High Fiber Pumpkin Bars
by Swanson Health
F
Low Fat
S
Low Sodium
Vg
Vegetarian
Chef's Inspiration: "I make these healthy treats nearly every week for my trainers at Cressey Performance [training facility] located in Hudson, Massachusetts. They are highly nutritious, packed with fiber and they taste amazing. We often keep the tub of pumpkin bars out for the clients that need a little "extra something" during their workouts.

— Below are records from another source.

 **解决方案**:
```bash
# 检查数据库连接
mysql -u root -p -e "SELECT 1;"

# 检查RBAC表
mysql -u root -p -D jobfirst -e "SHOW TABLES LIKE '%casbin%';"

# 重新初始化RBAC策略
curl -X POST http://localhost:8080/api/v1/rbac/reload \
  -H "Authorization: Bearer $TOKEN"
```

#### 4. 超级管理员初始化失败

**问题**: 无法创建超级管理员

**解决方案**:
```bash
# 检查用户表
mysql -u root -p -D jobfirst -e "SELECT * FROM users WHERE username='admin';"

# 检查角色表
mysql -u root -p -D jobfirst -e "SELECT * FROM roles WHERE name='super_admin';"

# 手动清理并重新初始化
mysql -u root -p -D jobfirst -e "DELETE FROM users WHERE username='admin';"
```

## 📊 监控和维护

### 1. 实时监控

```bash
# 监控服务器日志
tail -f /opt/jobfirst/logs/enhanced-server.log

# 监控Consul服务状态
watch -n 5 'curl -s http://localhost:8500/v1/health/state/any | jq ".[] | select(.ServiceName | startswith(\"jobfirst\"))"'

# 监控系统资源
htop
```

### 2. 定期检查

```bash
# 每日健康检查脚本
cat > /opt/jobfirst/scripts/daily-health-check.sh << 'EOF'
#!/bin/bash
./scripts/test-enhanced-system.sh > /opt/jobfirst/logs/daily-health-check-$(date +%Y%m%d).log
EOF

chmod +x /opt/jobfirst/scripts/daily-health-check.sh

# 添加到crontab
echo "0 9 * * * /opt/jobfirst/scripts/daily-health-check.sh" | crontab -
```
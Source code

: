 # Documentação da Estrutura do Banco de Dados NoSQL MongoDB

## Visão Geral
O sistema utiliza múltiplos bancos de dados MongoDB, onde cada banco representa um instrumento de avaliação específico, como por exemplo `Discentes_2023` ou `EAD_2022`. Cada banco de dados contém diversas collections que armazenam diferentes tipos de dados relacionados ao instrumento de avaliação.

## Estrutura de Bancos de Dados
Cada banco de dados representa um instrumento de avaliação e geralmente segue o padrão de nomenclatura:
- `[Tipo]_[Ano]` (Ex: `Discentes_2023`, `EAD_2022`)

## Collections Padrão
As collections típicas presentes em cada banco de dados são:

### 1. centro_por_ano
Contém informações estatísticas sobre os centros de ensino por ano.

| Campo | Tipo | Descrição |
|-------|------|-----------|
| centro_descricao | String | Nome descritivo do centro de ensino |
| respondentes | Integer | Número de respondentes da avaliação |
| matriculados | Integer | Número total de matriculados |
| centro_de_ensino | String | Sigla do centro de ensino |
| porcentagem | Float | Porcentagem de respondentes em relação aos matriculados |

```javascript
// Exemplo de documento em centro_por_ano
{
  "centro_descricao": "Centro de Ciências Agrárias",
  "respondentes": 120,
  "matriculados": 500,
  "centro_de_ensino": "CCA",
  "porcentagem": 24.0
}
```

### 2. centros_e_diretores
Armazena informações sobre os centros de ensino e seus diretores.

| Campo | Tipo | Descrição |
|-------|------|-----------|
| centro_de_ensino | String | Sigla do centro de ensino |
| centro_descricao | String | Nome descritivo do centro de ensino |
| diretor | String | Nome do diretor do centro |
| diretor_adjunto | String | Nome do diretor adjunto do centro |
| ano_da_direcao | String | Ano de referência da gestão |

This does the trick." October 2009 Recipe submitted by: Nancy LeBlanc
Ingredients:
2 eggs 1 1/2 cups lowfat cottage cheese 2 tablespoons molasses 1 tablespoon organic vanilla extract 3 scoops vanilla whey protein powder 1/3 cup organic milled flaxseed 2-3 tablespoons organic ground cinnamon 1/4 teaspoon organic ground nutmeg 1/4 teaspoon organic ground ginger 1/4 teaspoon organic ground cloves 1/4 teaspoon organic Allspice 1/4 teaspoon pumpkin pie spice 1/2 teaspoon sea salt 1 teaspoon NuNaturals More Fiber Stevia Baking Blend 2 cans (15 ounces each) pumpkin puree (unsweetened) 1 cup organic walnuts, halves and pieces sprinkle organic ground cinnamon
Instructions:
    Spray 9 x 9 baking pan with canola oil. Preheat oven to 325° F. Using a 14 cup food processor, blend eggs until creamy. Add cottage cheese, molasses and vanilla to eggs. Blend until thick and creamy (approximately 1 minute). Add one can of pumpkin at a time to the mixture, blending in between. Add remaining ingredients, except nuts, and blend until mixed. Mix in nuts until blended. Taste the batter to check sweetness. Add some stevia or more spices according to your liking. Pour into the sprayed pan and sprinkle cinnamon on the top before baking. Bake at 325° F for 1 hour and 45 minutes. Rotate the pan at 50 minutes to ensure even browning. When the bars are cool, cover with plastic wrap or foil. Cracks will appear on the top and will flatten when the bars cool. Note: Bars must sit overnight for the flavors to meld. They will not taste good right out of the oven.